A “perfect description of the pro-mosque left” from James Taranto: “Oikophobia is fear of the familiar: ‘the disposition, in any conflict, to side with ‘them’ against ‘us’, and the felt need to denigrate the customs, culture and institutions that are identifiably ‘ours.’ … Yet the oiks’ vision of themselves as an intellectual aristocracy violates the first American principle ever articulated: ‘We hold these truths to be self-evident, that all men are created equal.’ … This cannot be reconciled with the elitist notion that most men are economically insecure bitter clinging intolerant bigots who need to be governed by an educated elite. Marxism Lite is not only false; it is, according to the American creed, self-evidently false. That is why the liberal elite finds Americans revolting.” Did we put an “oik” in the White House?

An angry mob — in Obama’s home state: “Sixty-five percent (65%) of Likely Voters in Illinois are at least somewhat angry at the current policies of the federal government, according to a new Rasmussen Reports statewide telephone survey. That finding matches the level measured nationally, and includes 41% who are Very Angry at the government’s policies.” Who’s funding them, I wonder?

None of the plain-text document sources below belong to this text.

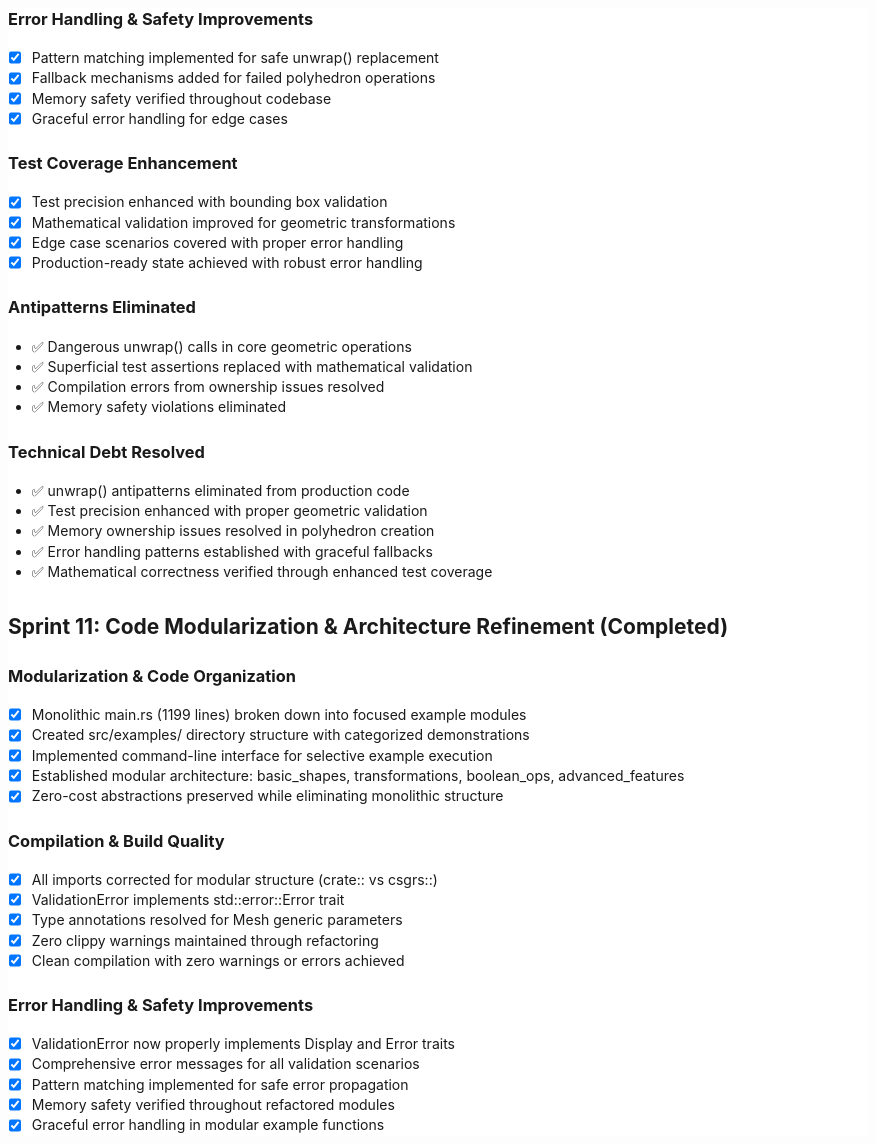 ### Error Handling & Safety Improvements
- [x] Pattern matching implemented for safe unwrap() replacement
- [x] Fallback mechanisms added for failed polyhedron operations
- [x] Memory safety verified throughout codebase
- [x] Graceful error handling for edge cases

### Test Coverage Enhancement
- [x] Test precision enhanced with bounding box validation
- [x] Mathematical validation improved for geometric transformations
- [x] Edge case scenarios covered with proper error handling
- [x] Production-ready state achieved with robust error handling

### Antipatterns Eliminated
- ✅ Dangerous unwrap() calls in core geometric operations
- ✅ Superficial test assertions replaced with mathematical validation
- ✅ Compilation errors from ownership issues resolved
- ✅ Memory safety violations eliminated

### Technical Debt Resolved
- ✅ unwrap() antipatterns eliminated from production code
- ✅ Test precision enhanced with proper geometric validation
- ✅ Memory ownership issues resolved in polyhedron creation
- ✅ Error handling patterns established with graceful fallbacks
- ✅ Mathematical correctness verified through enhanced test coverage

## Sprint 11: Code Modularization & Architecture Refinement (Completed)

### Modularization & Code Organization
- [x] Monolithic main.rs (1199 lines) broken down into focused example modules
- [x] Created src/examples/ directory structure with categorized demonstrations
- [x] Implemented command-line interface for selective example execution
- [x] Established modular architecture: basic_shapes, transformations, boolean_ops, advanced_features
- [x] Zero-cost abstractions preserved while eliminating monolithic structure

### Compilation & Build Quality
- [x] All imports corrected for modular structure (crate:: vs csgrs::)
- [x] ValidationError implements std::error::Error trait
- [x] Type annotations resolved for Mesh generic parameters
- [x] Zero clippy warnings maintained through refactoring
- [x] Clean compilation with zero warnings or errors achieved

### Error Handling & Safety Improvements
- [x] ValidationError now properly implements Display and Error traits
- [x] Comprehensive error messages for all validation scenarios
- [x] Pattern matching implemented for safe error propagation
- [x] Memory safety verified throughout refactored modules
- [x] Graceful error handling in modular example functions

A “bit”? “Democrats are undercutting their campaign message by condemning Republican economic policies while calling for the extension of Bush-era tax cuts. ‘It’s hard to say the Republican economic policies were bad, [and] then continue them,’ Paul Begala, Democratic strategist and former advisor to President Clinton, told The Hill. ‘That is a bit of a mixed message.'”

A forceful objection from Debra Burlingame to Mayor Bloomberg’s claim that 9/11 families support the Ground Zero mosque: “Mr. Bloomberg has now crossed the line from merely supporting the mosque to participating in a public campaign aimed at silencing its critics. He has improperly invoked private conversations of 9/11 family board members who, unfortunately, are all too aware of his power, both as chair of the foundation which will memorialize their loved ones and as mayor of a city where that memorial will be built. He is recklessly wreaking havoc among families, running from media event to radio interview to photo op to Comedy Central gagfest, shamelessly hawking this narrative that we, those whose family members were the true victims of religious intolerance, must also carry the burden of proving we’re not intolerant. He’s a disgrace.”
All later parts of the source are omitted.